● **Source data**
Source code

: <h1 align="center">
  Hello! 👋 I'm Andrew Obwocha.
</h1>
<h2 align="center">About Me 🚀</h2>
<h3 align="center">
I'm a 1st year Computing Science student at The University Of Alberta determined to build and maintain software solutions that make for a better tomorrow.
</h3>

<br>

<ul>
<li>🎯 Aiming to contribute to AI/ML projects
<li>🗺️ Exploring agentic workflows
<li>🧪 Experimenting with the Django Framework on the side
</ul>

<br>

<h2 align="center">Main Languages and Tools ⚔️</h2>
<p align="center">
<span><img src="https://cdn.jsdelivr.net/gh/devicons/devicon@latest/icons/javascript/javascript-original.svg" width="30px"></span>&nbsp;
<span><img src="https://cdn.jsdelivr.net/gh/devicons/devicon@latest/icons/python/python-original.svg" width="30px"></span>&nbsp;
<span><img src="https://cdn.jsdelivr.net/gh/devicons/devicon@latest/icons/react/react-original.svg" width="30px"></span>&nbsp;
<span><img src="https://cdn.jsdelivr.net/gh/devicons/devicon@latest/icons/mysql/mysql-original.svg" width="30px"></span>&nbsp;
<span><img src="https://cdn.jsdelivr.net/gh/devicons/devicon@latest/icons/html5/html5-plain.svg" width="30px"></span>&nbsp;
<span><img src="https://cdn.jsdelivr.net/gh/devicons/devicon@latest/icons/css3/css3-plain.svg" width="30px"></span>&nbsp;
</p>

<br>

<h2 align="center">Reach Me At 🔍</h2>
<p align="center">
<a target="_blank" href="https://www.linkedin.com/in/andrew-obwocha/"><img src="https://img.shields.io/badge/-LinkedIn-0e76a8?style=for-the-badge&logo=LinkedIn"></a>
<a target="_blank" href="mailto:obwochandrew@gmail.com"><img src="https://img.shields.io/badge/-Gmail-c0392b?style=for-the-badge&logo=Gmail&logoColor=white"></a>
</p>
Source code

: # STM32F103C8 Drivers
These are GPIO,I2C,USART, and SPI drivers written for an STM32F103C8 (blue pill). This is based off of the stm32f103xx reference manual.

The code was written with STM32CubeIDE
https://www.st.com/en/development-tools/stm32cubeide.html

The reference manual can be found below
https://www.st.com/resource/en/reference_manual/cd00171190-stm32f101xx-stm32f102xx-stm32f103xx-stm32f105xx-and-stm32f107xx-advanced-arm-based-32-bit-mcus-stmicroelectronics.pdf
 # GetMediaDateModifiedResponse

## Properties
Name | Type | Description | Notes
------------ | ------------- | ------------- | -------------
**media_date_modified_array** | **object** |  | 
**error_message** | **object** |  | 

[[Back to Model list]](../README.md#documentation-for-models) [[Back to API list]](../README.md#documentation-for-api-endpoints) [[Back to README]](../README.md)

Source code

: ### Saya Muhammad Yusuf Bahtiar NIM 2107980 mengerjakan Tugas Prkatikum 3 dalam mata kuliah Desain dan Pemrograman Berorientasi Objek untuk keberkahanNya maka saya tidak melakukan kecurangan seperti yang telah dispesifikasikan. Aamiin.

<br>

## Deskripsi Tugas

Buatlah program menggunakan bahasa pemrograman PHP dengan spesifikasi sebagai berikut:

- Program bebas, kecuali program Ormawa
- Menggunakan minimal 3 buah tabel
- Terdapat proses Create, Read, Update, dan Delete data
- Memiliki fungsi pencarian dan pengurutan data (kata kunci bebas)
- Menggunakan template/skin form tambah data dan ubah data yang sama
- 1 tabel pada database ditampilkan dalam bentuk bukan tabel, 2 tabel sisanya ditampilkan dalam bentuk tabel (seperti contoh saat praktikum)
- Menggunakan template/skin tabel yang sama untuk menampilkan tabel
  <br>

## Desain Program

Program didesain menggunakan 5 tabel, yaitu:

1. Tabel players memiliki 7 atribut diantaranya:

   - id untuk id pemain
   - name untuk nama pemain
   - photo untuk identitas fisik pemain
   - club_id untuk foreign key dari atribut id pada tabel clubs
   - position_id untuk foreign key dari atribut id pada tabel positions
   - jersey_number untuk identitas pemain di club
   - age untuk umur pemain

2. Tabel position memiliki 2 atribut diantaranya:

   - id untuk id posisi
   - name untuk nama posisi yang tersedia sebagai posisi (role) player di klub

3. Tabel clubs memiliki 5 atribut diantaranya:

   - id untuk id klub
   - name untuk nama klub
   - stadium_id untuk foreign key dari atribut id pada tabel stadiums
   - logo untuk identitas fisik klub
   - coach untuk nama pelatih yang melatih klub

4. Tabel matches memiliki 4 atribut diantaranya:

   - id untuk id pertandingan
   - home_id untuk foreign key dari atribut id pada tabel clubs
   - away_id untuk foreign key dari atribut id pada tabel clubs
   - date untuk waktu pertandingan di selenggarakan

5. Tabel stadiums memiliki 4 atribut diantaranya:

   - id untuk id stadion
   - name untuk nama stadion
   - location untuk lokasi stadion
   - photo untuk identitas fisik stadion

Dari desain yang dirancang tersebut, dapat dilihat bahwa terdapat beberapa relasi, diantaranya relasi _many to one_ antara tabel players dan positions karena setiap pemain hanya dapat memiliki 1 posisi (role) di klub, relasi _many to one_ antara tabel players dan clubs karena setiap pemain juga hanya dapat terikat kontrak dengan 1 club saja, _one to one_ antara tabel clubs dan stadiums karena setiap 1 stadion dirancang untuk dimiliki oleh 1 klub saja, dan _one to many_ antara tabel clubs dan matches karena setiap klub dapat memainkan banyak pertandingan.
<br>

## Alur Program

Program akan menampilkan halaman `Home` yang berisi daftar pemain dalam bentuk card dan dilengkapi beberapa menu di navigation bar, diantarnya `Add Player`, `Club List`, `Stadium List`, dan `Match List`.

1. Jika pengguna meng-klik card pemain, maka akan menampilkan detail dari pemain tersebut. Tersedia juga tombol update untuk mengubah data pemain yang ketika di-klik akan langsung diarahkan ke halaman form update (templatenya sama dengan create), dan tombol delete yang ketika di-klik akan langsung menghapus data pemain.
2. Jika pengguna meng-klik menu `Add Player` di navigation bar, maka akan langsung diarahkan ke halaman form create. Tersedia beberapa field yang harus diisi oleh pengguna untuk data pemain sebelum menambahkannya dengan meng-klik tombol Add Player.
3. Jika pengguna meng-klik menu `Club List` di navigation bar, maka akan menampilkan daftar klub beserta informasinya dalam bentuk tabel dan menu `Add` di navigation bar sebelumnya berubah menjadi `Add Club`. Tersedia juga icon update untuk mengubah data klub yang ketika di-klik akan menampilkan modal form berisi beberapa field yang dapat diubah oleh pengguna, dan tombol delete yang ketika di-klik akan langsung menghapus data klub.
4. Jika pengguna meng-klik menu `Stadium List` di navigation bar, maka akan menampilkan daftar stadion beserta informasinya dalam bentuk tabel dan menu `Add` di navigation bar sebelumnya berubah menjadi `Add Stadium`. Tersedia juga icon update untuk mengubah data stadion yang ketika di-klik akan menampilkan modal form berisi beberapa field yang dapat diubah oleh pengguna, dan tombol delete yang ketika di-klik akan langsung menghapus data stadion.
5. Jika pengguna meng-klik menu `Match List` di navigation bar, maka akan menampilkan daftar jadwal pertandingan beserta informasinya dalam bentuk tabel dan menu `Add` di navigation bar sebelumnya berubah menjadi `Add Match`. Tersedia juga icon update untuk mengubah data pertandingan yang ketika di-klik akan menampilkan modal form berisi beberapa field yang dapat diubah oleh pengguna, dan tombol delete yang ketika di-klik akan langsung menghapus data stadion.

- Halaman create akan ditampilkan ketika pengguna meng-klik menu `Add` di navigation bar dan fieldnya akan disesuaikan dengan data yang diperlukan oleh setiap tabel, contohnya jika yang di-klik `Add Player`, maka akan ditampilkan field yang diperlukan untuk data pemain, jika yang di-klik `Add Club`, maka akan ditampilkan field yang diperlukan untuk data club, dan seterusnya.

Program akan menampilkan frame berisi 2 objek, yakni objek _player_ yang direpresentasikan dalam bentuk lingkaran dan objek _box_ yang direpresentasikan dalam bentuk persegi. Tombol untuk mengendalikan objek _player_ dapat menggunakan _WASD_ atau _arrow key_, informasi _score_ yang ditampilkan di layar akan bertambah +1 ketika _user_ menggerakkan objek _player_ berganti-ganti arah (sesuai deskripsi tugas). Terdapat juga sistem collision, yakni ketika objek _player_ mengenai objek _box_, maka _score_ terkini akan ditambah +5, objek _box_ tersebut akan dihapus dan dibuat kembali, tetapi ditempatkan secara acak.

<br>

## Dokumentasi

---

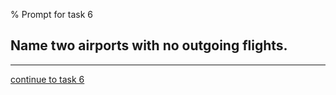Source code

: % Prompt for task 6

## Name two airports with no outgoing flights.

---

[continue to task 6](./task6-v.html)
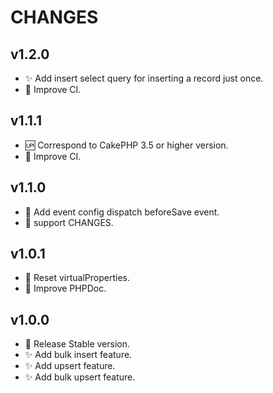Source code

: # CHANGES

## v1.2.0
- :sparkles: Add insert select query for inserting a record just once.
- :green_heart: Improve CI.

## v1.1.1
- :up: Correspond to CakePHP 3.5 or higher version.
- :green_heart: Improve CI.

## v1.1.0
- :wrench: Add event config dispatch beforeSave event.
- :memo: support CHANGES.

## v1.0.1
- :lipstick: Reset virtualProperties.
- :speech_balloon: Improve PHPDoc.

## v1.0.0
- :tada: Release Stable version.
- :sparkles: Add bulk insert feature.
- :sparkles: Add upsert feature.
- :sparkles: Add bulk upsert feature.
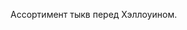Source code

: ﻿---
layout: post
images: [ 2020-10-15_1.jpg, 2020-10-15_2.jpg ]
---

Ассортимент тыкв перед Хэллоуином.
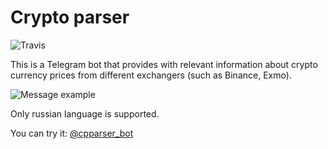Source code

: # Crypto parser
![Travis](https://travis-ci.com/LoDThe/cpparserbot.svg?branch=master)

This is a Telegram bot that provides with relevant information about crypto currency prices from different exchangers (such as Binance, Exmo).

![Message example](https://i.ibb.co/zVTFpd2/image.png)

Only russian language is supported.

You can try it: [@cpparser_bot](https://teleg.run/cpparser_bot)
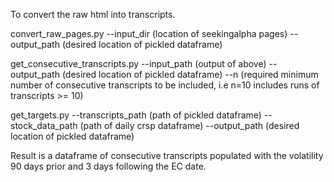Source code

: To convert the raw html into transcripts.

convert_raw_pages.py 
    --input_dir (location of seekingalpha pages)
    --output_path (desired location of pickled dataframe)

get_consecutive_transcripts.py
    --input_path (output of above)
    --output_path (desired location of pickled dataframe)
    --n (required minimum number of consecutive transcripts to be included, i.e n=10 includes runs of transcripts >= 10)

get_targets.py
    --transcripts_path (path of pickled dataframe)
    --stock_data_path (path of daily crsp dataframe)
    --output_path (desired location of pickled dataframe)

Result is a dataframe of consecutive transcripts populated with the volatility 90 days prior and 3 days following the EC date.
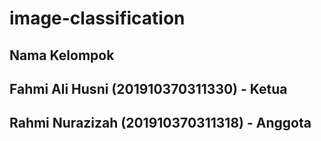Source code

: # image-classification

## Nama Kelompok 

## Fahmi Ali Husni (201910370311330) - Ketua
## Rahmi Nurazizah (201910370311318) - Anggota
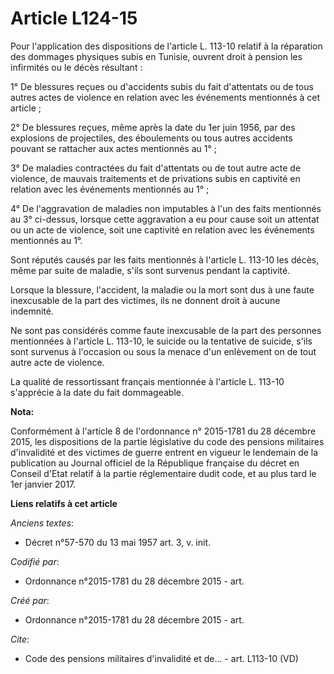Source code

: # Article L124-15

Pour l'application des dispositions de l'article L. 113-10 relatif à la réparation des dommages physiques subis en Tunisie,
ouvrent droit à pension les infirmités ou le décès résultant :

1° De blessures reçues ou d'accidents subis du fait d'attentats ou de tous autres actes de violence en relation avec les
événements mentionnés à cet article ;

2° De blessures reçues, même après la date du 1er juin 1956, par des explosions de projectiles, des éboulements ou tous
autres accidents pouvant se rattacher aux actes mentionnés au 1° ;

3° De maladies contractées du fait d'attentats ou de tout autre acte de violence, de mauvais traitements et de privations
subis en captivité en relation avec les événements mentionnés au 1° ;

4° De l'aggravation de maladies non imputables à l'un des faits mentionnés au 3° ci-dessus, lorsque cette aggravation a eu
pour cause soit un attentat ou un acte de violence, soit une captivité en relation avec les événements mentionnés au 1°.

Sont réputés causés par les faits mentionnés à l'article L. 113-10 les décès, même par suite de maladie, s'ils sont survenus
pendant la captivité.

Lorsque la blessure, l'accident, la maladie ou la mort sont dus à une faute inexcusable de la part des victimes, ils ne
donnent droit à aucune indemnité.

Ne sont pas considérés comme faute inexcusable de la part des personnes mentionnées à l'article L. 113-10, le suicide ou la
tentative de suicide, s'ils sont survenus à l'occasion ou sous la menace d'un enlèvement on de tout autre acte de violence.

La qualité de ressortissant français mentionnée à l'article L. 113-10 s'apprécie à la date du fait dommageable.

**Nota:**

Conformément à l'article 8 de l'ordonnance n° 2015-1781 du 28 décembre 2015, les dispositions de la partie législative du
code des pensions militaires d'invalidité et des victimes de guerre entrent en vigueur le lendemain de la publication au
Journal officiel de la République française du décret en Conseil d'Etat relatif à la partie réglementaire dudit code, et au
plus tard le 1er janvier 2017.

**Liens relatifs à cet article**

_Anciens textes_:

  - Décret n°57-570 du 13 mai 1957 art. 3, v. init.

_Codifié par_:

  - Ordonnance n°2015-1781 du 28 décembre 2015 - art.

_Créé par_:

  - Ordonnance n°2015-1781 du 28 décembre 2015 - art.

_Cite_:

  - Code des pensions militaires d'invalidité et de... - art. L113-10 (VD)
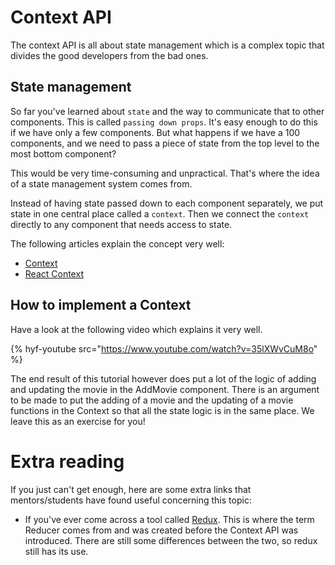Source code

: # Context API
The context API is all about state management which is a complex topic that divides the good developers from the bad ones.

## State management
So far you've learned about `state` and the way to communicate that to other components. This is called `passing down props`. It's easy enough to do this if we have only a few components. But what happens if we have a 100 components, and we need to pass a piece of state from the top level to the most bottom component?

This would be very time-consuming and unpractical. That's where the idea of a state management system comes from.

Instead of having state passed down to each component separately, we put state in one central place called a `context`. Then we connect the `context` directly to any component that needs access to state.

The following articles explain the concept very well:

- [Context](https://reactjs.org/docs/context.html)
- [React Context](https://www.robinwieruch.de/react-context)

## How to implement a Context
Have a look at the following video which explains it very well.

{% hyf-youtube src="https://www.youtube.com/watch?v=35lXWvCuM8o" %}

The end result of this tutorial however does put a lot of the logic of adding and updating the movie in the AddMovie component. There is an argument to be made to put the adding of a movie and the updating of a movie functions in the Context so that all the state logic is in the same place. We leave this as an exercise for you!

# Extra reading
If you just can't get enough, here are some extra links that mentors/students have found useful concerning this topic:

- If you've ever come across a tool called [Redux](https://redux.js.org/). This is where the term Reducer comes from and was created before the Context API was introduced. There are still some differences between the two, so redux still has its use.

● **About this exercise**
Wherever the line holding "code des pensions militaires d'invalidité et des" falls in the entries above, copy exactly from it through the line holding "plus tard le 1er janvier 2017.", inclusive, and add nothing.

● **Written response**
code des pensions militaires d'invalidité et des victimes de guerre entrent en vigueur le lendemain de la publication au
Journal officiel de la République française du décret en Conseil d'Etat relatif à la partie réglementaire dudit code, et au
plus tard le 1er janvier 2017.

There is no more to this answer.